John Steinbeck's classic American novel is a powerful and gripping saga, but for me it was more than a fascinating read, it's a commentary on my own children's heritage. Set during the Great Depression and economic hardships of the Dust Bowl, Steinbeck follows the struggles of the fictional Joad family as they travel Route 66 west to California looking for work and hoping for a better life. It was fascinating to follow the transformation from sharecropping farmers to migrant workers as each new hardship forces sociological changes. Interspersed throughout the story are chapters reflecting the grander scope, giving a better understanding that this struggle is more than one family and truly a national crisis.

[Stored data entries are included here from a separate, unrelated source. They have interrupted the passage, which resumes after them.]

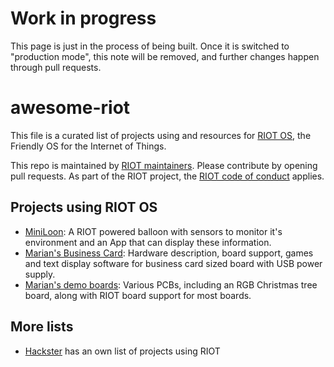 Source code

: <!--
SPDX-License-Identifier: CC0-1.0
SPDX-FileCopyrightText: The RIOT OS contributors
-->

# Work in progress

This page is just in the process of being built.
Once it is switched to "production mode",
this note will be removed, and further changes happen through pull requests.

# awesome-riot

This file is a curated list of projects using and resources for [RIOT OS], the Friendly OS for the Internet of Things.

This repo is maintained by [RIOT maintainers](https://github.com/orgs/RIOT-OS/teams/maintainers).
Please contribute by opening pull requests.
As part of the RIOT project, the [RIOT code of conduct] applies.

[RIOT OS]: https://www.riot-os.org/
[RIOT code of conduct]: https://github.com/RIOT-OS/RIOT/blob/master/CODE_OF_CONDUCT.md

Projects using RIOT OS
----------------------

* [MiniLoon](https://www.hackster.io/386121/miniloon-60a9c9): A RIOT powered balloon with sensors to monitor it's environment and an App that can display these information.
* [Marian's Business Card](https://github.com/maribu/business-card): Hardware description, board support, games and text display software for business card sized board with USB power supply.
* [Marian's demo boards](https://github.com/maribu/boards): Various PCBs, including an RGB Christmas tree board, along with RIOT board support for most boards.

More lists
----------

* [Hackster](https://www.hackster.io/riot-os) has an own list of projects using RIOT
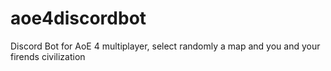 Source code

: # aoe4discordbot
Discord Bot for AoE 4 multiplayer, select randomly a map and you and your firends civilization
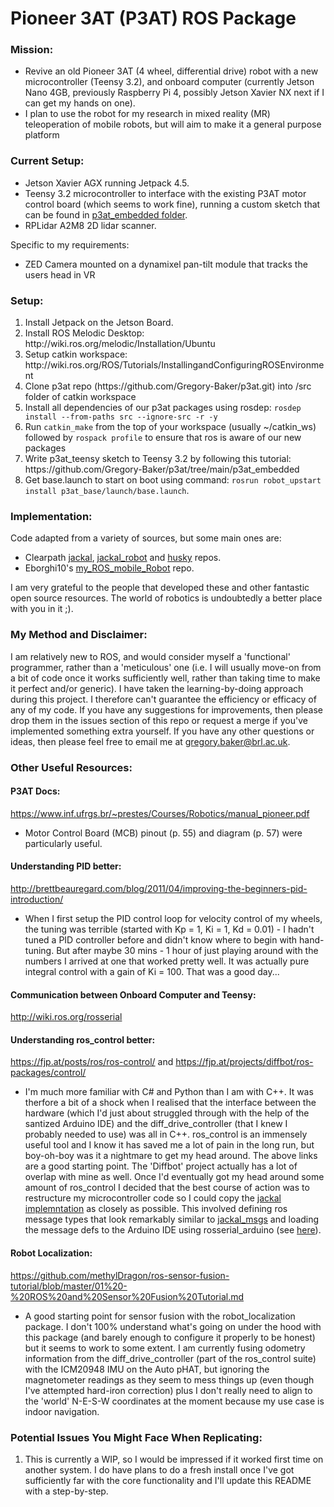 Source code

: # Pioneer 3AT (P3AT) ROS Package

### Mission: 
- Revive an old Pioneer 3AT (4 wheel, differential drive) robot with a new microcontroller (Teensy 3.2), and onboard computer (currently Jetson Nano 4GB, previously Raspberry Pi 4, possibly Jetson Xavier NX next if I can get my hands on one).
- I plan to use the robot for my research in mixed reality (MR) teleoperation of mobile robots, but will aim to make it a general purpose platform 

### Current Setup:
- Jetson Xavier AGX running Jetpack 4.5.
- Teensy 3.2 microcontroller to interface with the existing P3AT motor control board (which seems to work fine), running a custom sketch that can be found in [p3at_embedded folder](./p3at_embedded/p3at_teensy). 
- RPLidar A2M8 2D lidar scanner.

Specific to my requirements:
- ZED Camera mounted on a dynamixel pan-tilt module that tracks the users head in VR

### Setup:

<ol>
  <li>Install Jetpack on the Jetson Board.</li>
  <li>Install ROS Melodic Desktop: http://wiki.ros.org/melodic/Installation/Ubuntu</li>
  <li>Setup catkin workspace: http://wiki.ros.org/ROS/Tutorials/InstallingandConfiguringROSEnvironment</li>
  <li>Clone p3at repo (https://github.com/Gregory-Baker/p3at.git) into /src folder of catkin workspace</li>
  <li>Install all dependencies of our p3at packages using rosdep: <code>rosdep install --from-paths src --ignore-src -r -y</code></li>
  <li>Run <code>catkin_make</code> from the top of your workspace (usually ~/catkin_ws) followed by <code>rospack profile</code> to ensure that ros is aware of our new packages</li>
  <li>Write p3at_teensy sketch to Teensy 3.2 by following this tutorial: https://github.com/Gregory-Baker/p3at/tree/main/p3at_embedded</li>
  <li>Get base.launch to start on boot using command: <code>rosrun robot_upstart install p3at_base/launch/base.launch</code>.</li>
</ol>

### Implementation:
Code adapted from a variety of sources, but some main ones are:
- Clearpath [jackal](https://github.com/jackal/jackal), [jackal_robot](https://github.com/jackal/jackal_robot) and [husky](https://github.com/husky/husky) repos.
- Eborghi10's [my_ROS_mobile_Robot](https://github.com/eborghi10/my_ROS_mobile_robot) repo.

I am very grateful to the people that developed these and other fantastic open source resources. The world of robotics is undoubtedly a better place with you in it ;).

### My Method and Disclaimer:
I am relatively new to ROS, and would consider myself a 'functional' programmer, rather than a 'meticulous' one (i.e. I will usually move-on from a bit of code once it works sufficiently well, rather than taking time to make it perfect and/or generic). I have taken the learning-by-doing approach during this project. I therefore can't guarantee the efficiency or efficacy of any of my code. If you have any suggestions for improvements, then please drop them in the issues section of this repo or request a merge if you've implemented something extra yourself. If you have any other questions or ideas, then please feel free to email me at gregory.baker@brl.ac.uk.

### Other Useful Resources:
#### P3AT Docs:
https://www.inf.ufrgs.br/~prestes/Courses/Robotics/manual_pioneer.pdf
- Motor Control Board (MCB) pinout (p. 55) and diagram (p. 57) were particularly useful.

#### Understanding PID better:
http://brettbeauregard.com/blog/2011/04/improving-the-beginners-pid-introduction/
- When I first setup the PID control loop for velocity control of my wheels, the tuning was terrible (started with Kp = 1, Ki = 1, Kd = 0.01) - I hadn't tuned a PID controller before and didn't know where to begin with hand-tuning. But after maybe 30 mins - 1 hour of just playing around with the numbers I arrived at one that worked pretty well. It was actually pure integral control with a gain of Ki = 100. That was a good day... 

#### Communication between Onboard Computer and Teensy: 
http://wiki.ros.org/rosserial

#### Understanding ros_control better: 
https://fjp.at/posts/ros/ros-control/ and https://fjp.at/projects/diffbot/ros-packages/control/
- I'm much more familiar with C# and Python than I am with C++. It was therfore a bit of a shock when I realised that the interface between the hardware (which I'd just about struggled through with the help of the santized Arduino IDE) and the diff_drive_controller (that I knew I probably needed to use) was all in C++. ros_control is an immensely useful tool and I know it has saved me a lot of pain in the long run, but boy-oh-boy was it a nightmare to get my head around. The above links are a good starting point. The 'Diffbot' project actually has a lot of overlap with mine as well. Once I'd eventually got my head around some amount of ros_control I decided that the best course of action was to restructure my microcontroller code so I could copy the [jackal implemntation](https://github.com/jackal/jackal_robot/tree/melodic-devel/jackal_base) as closely as possible. This involved defining ros message types that look remarkably similar to [jackal_msgs](https://github.com/jackal/jackal/tree/melodic-devel/jackal_msgs) and loading the message defs to the Arduino IDE using rosserial_arduino (see [here](http://wiki.ros.org/rosserial_arduino/Tutorials/Arduino%20IDE%20Setup)).

#### Robot Localization: 
https://github.com/methylDragon/ros-sensor-fusion-tutorial/blob/master/01%20-%20ROS%20and%20Sensor%20Fusion%20Tutorial.md
- A good starting point for sensor fusion with the robot_localization package. I don't 100% understand what's going on under the hood with this package (and barely enough to configure it properly to be honest) but it seems to work to some extent. I am currently fusing odometry information from the diff_drive_controller (part of the ros_control suite) with the ICM20948 IMU on the Auto pHAT, but ignoring the magnetometer readings as they seem to mess things up (even though I've attempted hard-iron correction) plus I don't really need to align to the 'world' N-E-S-W coordinates at the moment because my use case is indoor navigation.

### Potential Issues You Might Face When Replicating:
1) This is currently a WIP, so I would be impressed if it worked first time on another system. I do have plans to do a fresh install once I've got sufficiently far with the core functionality and I'll update this README with a step-by-step.

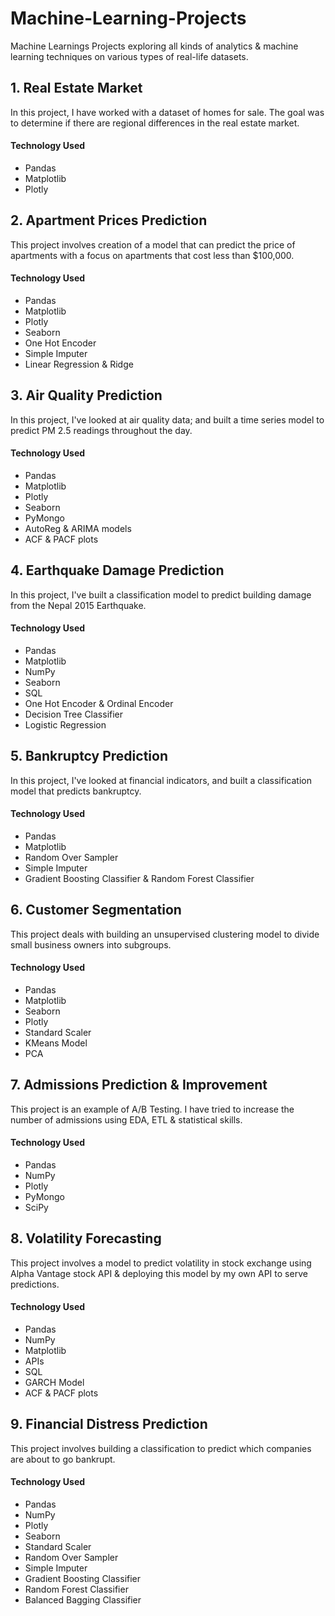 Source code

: # Machine-Learning-Projects
Machine Learnings Projects exploring all kinds of analytics & machine learning techniques on various types of real-life datasets.

## 1. Real Estate Market
In this project, I have worked with a dataset of homes for sale. The goal was to determine if there are regional differences in the real estate market.

#### Technology Used
- Pandas
- Matplotlib
- Plotly

## 2. Apartment Prices Prediction
This project involves creation of a model that can predict the price of apartments with a focus on apartments that cost less than $100,000.

#### Technology Used
- Pandas
- Matplotlib
- Plotly
- Seaborn
- One Hot Encoder
- Simple Imputer
- Linear Regression & Ridge

## 3. Air Quality Prediction
In this project, I've looked at air quality data; and built a time series model to predict PM 2.5 readings throughout the day.

#### Technology Used
- Pandas
- Matplotlib
- Plotly
- Seaborn
- PyMongo
- AutoReg & ARIMA models
- ACF & PACF plots

## 4. Earthquake Damage Prediction
In this project, I've built a classification model to predict building damage from the Nepal 2015 Earthquake.

#### Technology Used
- Pandas
- Matplotlib
- NumPy
- Seaborn
- SQL
- One Hot Encoder & Ordinal Encoder
- Decision Tree Classifier
- Logistic Regression

## 5. Bankruptcy Prediction
In this project, I've looked at financial indicators, and built a classification model that predicts bankruptcy.

#### Technology Used
- Pandas
- Matplotlib
- Random Over Sampler
- Simple Imputer
- Gradient Boosting Classifier & Random Forest Classifier

## 6. Customer Segmentation
This project deals with building an unsupervised clustering model to divide small business owners into subgroups.

#### Technology Used
 - Pandas
 - Matplotlib
 - Seaborn
 - Plotly
 - Standard Scaler
 - KMeans Model
 - PCA

## 7. Admissions Prediction & Improvement
This project is an example of A/B Testing. I have tried to increase the number of admissions using EDA, ETL & statistical skills.

#### Technology Used
 - Pandas
 - NumPy
 - Plotly
 - PyMongo
 - SciPy

## 8. Volatility Forecasting
This project involves a model to predict volatility in stock exchange using Alpha Vantage stock API & deploying this model by my own API to serve predictions.

#### Technology Used
 - Pandas
 - NumPy
 - Matplotlib
 - APIs
 - SQL
 - GARCH Model
 - ACF & PACF plots

## 9. Financial Distress Prediction
This project involves building a classification to predict which companies are about to go bankrupt.

#### Technology Used
 - Pandas
 - NumPy
 - Plotly
 - Seaborn
 - Standard Scaler
 - Random Over Sampler
 - Simple Imputer
 - Gradient Boosting Classifier
 - Random Forest Classifier
 - Balanced Bagging Classifier
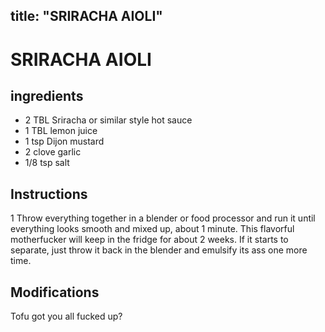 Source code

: 
title: "SRIRACHA AIOLI"
---

# SRIRACHA AIOLI

## ingredients

* 2 TBL Sriracha or similar style hot sauce
* 1 TBL lemon juice 
* 1 tsp Dijon mustard 
* 2 clove garlic 
* 1/8 tsp salt 



## Instructions
1 Throw everything together in a blender or food processor and run it until everything looks smooth and mixed up, about 1 minute. This flavorful motherfucker will keep in the fridge for about 2 weeks. If it starts to separate, just throw it back in the blender and emulsify its ass one more time.



## Modifications
Tofu got you all fucked up?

My wife's grandmother was born in Arkansas, married at 16 and has traveled the grapevine often. It was exciting to read about places like Bakersfield where she still resides, and Oklahoma where aunts and uncles have returned. My father-in-law attended grade school in Weedpatch and I've seen the photos of when they lived at the government camp. In one, Grandma is wearing a borrowed dress outside the clapboard shack, ready to attend the Saturday night dance just as Steinbeck describes.
The book is filled with colloquial speech and can be difficult to read as well as quite a bit of vulgar language. There are several graphic scenes of violence which accentuate the depth of their struggle. It's easy to see why this book would have been banned and even burned. If any of this would prevent you from reading the book, may I recommend the movie starring Henry Fonda. It eliminates the rough language and gives a cleaner ending. However, I know the real story hasn't ended. It continues on today in the heritage of my own family, effecting our values, decisions, and relationships.